▶ **What to produce**: Starting at the first line of the data, print each line verbatim up to and including the line bearing "inform the collector", omitting pictures.

━━━━━━━━━━━━━━━━━━━━

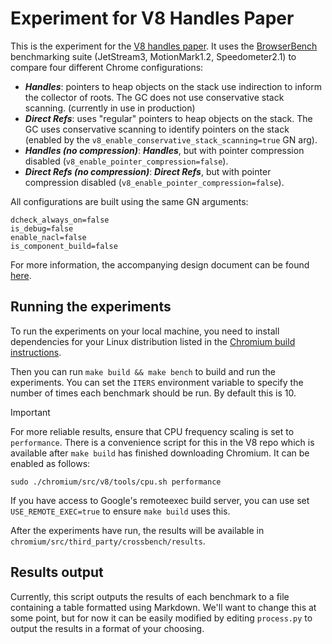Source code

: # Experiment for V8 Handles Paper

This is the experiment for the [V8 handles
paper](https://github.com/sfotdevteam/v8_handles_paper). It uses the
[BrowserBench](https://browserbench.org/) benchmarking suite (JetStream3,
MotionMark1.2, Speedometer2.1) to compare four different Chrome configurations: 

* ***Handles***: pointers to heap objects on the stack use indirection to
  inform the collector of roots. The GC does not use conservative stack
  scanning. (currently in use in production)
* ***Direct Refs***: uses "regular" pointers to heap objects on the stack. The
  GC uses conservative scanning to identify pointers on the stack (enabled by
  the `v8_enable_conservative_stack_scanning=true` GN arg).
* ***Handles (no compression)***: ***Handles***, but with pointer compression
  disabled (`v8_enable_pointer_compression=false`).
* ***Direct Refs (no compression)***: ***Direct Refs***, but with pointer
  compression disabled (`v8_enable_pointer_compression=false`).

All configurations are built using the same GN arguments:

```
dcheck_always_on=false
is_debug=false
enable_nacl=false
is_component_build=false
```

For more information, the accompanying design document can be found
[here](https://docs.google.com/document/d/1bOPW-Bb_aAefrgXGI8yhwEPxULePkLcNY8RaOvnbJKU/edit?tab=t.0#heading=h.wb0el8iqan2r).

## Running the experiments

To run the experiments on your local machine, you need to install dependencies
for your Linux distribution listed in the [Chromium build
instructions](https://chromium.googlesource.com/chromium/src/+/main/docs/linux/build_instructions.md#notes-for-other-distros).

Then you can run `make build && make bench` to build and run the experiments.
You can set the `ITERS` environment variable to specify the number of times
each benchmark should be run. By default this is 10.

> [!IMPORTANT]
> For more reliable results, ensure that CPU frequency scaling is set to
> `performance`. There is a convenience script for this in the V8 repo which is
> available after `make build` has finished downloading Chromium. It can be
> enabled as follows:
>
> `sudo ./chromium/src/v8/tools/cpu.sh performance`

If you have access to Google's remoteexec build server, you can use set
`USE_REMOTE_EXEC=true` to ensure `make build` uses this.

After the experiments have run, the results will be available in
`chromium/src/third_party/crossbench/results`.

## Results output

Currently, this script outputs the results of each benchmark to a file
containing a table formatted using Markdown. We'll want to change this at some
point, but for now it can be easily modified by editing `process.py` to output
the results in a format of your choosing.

━━━━━━━━━━━━━━━━━━━━

▶ **Response to the exercise**:
Source code

: # Experiment for V8 Handles Paper

This is the experiment for the [V8 handles
paper](https://github.com/sfotdevteam/v8_handles_paper). It uses the
[BrowserBench](https://browserbench.org/) benchmarking suite (JetStream3,
MotionMark1.2, Speedometer2.1) to compare four different Chrome configurations: 

* ***Handles***: pointers to heap objects on the stack use indirection to
  inform the collector of roots. The GC does not use conservative stack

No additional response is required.